Elk jaar kwamen gezinnen in Israël bijeen voor het paschafeest. Bij de instelling van dat feest zei Mozes: „Het moet geschieden dat ingeval uw zoon later bij u zou informeren, door te zeggen: ’Wat betekent dit?’, gij dan tot hem moet zeggen: ’Door de sterkte van zijn hand heeft Jehovah ons uit Egypte geleid, uit het slavenhuis’” (Ex. 13:14). Wat Jehovah voor zijn volk gedaan had, mocht niet vergeten worden. Veel Israëlitische vaders hebben die geschiedenis inderdaad aan hun kinderen doorgegeven. Generaties later bad een Israëliet: „O God, met onze oren hebben wij het gehoord, onze voorvaders zelf hebben het ons verhaald, de activiteit die gij in hun dagen hebt verricht, in de dagen van weleer” (Ps. 44:1).

Voor een jongere lijkt de geschiedenis van Jehovah’s Getuigen in de vorige eeuw misschien ook heel lang geleden.

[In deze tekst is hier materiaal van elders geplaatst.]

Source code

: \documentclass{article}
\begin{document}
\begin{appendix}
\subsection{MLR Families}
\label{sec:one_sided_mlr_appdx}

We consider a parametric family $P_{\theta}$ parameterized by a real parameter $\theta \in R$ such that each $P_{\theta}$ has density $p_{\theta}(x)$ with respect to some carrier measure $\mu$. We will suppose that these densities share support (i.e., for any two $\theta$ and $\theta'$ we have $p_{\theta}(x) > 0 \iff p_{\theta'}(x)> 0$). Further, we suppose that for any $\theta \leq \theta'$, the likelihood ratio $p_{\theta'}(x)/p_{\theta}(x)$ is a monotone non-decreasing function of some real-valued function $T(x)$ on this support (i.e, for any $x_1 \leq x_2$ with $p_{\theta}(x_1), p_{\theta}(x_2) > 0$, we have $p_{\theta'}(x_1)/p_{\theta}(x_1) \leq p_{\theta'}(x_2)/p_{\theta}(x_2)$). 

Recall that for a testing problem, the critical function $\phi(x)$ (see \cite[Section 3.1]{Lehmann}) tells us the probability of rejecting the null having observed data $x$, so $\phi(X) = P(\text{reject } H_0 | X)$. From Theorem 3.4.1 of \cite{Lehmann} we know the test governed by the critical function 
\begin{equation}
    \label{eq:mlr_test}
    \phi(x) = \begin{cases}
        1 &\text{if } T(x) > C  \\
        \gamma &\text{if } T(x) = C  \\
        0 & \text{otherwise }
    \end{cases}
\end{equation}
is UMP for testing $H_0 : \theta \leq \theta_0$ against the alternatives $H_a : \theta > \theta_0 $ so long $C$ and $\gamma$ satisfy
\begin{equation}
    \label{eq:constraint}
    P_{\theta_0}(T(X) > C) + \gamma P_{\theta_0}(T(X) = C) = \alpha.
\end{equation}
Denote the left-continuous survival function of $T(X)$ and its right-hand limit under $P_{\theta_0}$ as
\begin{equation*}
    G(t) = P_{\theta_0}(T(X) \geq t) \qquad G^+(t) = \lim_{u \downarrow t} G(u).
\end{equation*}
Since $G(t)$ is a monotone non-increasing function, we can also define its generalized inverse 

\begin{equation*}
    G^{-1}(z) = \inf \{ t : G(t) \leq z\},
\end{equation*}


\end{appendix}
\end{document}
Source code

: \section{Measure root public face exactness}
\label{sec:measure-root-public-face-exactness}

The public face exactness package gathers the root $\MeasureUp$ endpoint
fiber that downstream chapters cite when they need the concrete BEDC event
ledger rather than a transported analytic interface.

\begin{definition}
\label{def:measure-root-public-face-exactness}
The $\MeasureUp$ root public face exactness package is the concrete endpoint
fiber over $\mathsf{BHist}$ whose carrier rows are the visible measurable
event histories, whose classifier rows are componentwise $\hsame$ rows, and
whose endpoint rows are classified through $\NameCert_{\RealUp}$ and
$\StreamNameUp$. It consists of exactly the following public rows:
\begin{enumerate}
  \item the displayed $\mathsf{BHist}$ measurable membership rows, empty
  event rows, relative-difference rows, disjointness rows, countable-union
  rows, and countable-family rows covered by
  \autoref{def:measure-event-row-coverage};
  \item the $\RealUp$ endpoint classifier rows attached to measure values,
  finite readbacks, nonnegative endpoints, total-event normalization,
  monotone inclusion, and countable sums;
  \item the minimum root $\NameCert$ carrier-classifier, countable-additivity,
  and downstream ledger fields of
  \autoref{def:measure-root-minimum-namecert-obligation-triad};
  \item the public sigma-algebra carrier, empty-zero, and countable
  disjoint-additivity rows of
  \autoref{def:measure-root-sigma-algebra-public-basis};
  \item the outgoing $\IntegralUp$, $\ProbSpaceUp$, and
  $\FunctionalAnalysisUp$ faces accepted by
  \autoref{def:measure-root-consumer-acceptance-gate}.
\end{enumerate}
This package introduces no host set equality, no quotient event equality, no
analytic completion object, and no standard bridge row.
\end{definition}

Hoe kun je die geschiedenis voor je kinderen tot leven brengen? Sommige ouders gebruiken hiervoor het Verkondigers-boek, het Jaarboek, levensverhalen en onze nieuwe Geloof in actie-​dvd over de moderne geschiedenis van Gods volk. De dvd’s over de vervolging van onze broeders en zusters in de Sovjet-Unie en nazi-Duitsland helpen gezinnen om tijdens beproevingen op Jehovah te vertrouwen. Gebruik dat soort materiaal bij je gezinsaanbidding om het geloof van je kinderen te versterken, zodat ze voorbereid zijn op beproevingen.

Maar kinderen zullen zo’n geschiedenisles al gauw saai vinden. Om dat te voorkomen moet je ze erbij betrekken. Laat je zoon bijvoorbeeld een land kiezen dat hij leuk vindt, iets over de theocratische geschiedenis ervan opzoeken en dat aan het gezin presenteren. Als er in je gemeente een broeder of zuster met een lange staat van dienst is, nodig hem of haar dan eens uit om mee te doen met je gezinsaanbidding. Misschien kan je dochter een interview doen om hun ervaringen te horen. Of je kunt je kind tekeningen laten maken van theocratische hoogtepunten, zoals de bouw van een bijkantoor, een internationaal congres of het gebruik van een grammofoon in de velddienst.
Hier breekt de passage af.